▸ **HOW TO COMPLETE THIS TASK**
From the entries that follow, copy exactly the lines beginning at the line holding "466. Savitakkasavicāro dhammo" and continuing through the line holding "467. Avitakkavicāramatto dhammo".

+++ DATA FOR ANALYSIS +++

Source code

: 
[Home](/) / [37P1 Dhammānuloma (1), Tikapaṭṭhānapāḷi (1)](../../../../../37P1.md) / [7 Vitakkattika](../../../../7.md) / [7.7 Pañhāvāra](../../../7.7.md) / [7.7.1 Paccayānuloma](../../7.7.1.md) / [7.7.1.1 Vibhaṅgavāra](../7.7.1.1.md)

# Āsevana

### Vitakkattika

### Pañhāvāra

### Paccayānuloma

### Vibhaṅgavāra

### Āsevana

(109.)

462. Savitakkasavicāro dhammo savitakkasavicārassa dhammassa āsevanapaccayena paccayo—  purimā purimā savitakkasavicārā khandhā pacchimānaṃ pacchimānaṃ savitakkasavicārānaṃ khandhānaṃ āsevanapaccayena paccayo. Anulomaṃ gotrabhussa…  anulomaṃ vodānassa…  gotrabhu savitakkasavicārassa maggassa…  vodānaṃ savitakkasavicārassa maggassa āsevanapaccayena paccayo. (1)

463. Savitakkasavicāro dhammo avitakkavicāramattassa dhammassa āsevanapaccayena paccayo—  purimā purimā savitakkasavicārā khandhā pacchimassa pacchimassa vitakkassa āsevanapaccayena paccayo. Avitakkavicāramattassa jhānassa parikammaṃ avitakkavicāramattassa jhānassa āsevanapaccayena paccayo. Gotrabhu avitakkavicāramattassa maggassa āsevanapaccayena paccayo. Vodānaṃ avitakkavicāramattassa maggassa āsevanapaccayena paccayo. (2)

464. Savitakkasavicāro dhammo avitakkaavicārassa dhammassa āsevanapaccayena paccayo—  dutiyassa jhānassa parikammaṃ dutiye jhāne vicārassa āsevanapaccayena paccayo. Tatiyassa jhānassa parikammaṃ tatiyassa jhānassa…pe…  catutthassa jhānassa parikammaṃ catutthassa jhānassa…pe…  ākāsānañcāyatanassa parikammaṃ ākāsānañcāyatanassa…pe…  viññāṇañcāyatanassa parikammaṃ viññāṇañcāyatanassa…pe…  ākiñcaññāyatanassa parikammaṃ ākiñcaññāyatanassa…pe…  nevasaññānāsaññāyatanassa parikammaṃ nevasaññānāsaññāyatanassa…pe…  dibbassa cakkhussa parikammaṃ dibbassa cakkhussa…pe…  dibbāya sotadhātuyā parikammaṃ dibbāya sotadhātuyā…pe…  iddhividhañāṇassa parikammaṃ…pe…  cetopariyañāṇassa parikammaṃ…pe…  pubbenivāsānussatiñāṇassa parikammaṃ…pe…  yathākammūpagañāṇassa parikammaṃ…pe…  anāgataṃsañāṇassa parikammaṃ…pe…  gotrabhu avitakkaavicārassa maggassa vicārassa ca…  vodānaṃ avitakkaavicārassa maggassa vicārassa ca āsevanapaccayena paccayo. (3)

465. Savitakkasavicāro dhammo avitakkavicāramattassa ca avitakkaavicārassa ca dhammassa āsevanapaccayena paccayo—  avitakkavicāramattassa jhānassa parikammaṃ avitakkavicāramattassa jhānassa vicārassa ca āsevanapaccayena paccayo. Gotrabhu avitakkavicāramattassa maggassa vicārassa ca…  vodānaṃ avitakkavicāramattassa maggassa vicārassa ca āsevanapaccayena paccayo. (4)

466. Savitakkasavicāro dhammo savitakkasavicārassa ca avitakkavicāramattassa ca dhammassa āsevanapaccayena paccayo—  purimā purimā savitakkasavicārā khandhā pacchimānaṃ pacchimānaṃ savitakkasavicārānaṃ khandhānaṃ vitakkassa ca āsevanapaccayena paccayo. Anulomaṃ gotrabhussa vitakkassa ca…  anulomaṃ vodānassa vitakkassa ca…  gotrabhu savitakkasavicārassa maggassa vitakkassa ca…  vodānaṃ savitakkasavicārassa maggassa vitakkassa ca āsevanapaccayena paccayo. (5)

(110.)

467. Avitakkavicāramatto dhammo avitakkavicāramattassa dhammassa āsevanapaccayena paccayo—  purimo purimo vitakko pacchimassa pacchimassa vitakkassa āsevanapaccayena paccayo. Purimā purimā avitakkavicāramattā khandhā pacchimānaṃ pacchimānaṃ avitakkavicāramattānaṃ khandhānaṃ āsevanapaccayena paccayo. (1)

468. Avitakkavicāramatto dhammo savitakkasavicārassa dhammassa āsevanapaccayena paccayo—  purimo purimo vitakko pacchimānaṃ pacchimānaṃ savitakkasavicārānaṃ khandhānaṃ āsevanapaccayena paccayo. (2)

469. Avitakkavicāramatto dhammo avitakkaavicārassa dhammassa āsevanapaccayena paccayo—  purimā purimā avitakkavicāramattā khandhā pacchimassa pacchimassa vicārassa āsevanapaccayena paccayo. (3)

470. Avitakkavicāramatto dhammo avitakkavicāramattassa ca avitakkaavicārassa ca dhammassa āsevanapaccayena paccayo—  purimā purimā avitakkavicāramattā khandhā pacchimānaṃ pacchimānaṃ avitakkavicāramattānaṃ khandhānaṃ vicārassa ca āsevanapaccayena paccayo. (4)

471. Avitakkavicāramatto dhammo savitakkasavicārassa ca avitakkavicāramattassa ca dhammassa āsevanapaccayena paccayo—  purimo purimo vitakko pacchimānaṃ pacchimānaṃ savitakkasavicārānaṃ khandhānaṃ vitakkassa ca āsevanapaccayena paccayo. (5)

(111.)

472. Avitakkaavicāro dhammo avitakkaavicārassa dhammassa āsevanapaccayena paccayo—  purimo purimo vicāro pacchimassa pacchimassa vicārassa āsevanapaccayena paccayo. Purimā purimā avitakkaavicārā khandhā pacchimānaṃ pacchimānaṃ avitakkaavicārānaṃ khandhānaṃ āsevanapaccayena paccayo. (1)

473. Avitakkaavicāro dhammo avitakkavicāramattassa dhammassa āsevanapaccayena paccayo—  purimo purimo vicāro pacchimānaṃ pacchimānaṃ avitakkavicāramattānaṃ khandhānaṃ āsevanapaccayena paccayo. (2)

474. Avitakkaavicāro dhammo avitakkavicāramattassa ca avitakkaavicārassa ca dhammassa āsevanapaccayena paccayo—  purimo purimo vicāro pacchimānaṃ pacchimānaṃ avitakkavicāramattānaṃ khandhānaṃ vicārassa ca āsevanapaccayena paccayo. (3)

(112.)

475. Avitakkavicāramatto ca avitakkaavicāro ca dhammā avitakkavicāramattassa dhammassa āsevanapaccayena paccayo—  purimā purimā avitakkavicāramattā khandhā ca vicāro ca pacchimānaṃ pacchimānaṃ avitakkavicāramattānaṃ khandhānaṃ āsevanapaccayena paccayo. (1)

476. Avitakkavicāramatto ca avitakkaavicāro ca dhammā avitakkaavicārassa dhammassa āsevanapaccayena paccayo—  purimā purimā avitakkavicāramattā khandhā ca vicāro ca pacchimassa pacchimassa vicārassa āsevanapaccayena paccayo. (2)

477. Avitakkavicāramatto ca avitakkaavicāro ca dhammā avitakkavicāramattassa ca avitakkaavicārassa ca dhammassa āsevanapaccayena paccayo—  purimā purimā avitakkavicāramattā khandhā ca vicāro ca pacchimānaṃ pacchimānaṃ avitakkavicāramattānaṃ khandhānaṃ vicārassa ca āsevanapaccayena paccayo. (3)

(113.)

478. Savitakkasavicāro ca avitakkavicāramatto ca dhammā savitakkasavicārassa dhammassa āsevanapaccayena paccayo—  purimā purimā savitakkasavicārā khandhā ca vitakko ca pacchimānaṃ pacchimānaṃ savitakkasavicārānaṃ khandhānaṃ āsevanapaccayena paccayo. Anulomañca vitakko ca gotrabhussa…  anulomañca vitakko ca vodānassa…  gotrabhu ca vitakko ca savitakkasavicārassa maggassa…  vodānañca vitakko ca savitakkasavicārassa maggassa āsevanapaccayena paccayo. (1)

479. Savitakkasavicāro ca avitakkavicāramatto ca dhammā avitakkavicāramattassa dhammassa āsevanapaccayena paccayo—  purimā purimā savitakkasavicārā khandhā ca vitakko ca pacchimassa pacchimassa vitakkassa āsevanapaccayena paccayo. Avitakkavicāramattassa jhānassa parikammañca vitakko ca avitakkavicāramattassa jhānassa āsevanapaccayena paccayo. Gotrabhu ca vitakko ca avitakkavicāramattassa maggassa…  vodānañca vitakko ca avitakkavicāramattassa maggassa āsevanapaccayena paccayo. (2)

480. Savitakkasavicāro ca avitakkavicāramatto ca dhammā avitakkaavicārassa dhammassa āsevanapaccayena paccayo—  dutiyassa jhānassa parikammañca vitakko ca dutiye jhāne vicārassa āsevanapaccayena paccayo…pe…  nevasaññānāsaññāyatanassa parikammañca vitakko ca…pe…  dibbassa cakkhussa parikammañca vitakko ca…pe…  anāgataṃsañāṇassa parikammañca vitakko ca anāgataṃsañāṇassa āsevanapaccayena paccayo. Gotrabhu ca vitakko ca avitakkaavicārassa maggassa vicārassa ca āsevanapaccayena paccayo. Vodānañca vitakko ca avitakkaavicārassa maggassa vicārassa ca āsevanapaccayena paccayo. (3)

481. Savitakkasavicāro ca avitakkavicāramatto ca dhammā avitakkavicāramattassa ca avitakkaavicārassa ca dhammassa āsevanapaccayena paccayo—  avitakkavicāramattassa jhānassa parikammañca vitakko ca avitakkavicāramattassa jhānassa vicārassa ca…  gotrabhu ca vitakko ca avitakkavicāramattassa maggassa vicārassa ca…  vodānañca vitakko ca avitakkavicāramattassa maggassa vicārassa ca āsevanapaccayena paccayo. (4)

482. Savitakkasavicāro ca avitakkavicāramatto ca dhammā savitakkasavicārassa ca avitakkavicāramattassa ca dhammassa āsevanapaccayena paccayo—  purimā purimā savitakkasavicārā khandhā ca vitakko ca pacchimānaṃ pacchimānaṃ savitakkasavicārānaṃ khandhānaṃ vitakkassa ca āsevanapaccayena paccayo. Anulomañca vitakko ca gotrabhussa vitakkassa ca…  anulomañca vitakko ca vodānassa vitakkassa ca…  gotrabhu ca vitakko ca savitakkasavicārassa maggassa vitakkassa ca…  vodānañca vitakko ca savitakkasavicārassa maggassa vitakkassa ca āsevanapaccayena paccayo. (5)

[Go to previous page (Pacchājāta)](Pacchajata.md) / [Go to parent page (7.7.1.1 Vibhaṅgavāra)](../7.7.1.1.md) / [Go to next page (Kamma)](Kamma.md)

+++

▸ **SOLUTION FOR THIS EXERCISE**
466. Savitakkasavicāro dhammo savitakkasavicārassa ca avitakkavicāramattassa ca dhammassa āsevanapaccayena paccayo—  purimā purimā savitakkasavicārā khandhā pacchimānaṃ pacchimānaṃ savitakkasavicārānaṃ khandhānaṃ vitakkassa ca āsevanapaccayena paccayo. Anulomaṃ gotrabhussa vitakkassa ca…  anulomaṃ vodānassa vitakkassa ca…  gotrabhu savitakkasavicārassa maggassa vitakkassa ca…  vodānaṃ savitakkasavicārassa maggassa vitakkassa ca āsevanapaccayena paccayo. (5)

(110.)

467. Avitakkavicāramatto dhammo avitakkavicāramattassa dhammassa āsevanapaccayena paccayo—  purimo purimo vitakko pacchimassa pacchimassa vitakkassa āsevanapaccayena paccayo. Purimā purimā avitakkavicāramattā khandhā pacchimānaṃ pacchimānaṃ avitakkavicāramattānaṃ khandhānaṃ āsevanapaccayena paccayo. (1)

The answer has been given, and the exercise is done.